■ **Task to carry out**
Which lines below contain "chatbot"? Pull them out.

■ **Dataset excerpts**
------------
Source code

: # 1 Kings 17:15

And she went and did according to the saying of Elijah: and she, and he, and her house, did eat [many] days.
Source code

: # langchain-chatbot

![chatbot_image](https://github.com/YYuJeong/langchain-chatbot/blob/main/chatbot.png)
------------
■ **The answer**
: # langchain-chatbot
![chatbot_image](https://github.com/YYuJeong/langchain-chatbot/blob/main/chatbot.png)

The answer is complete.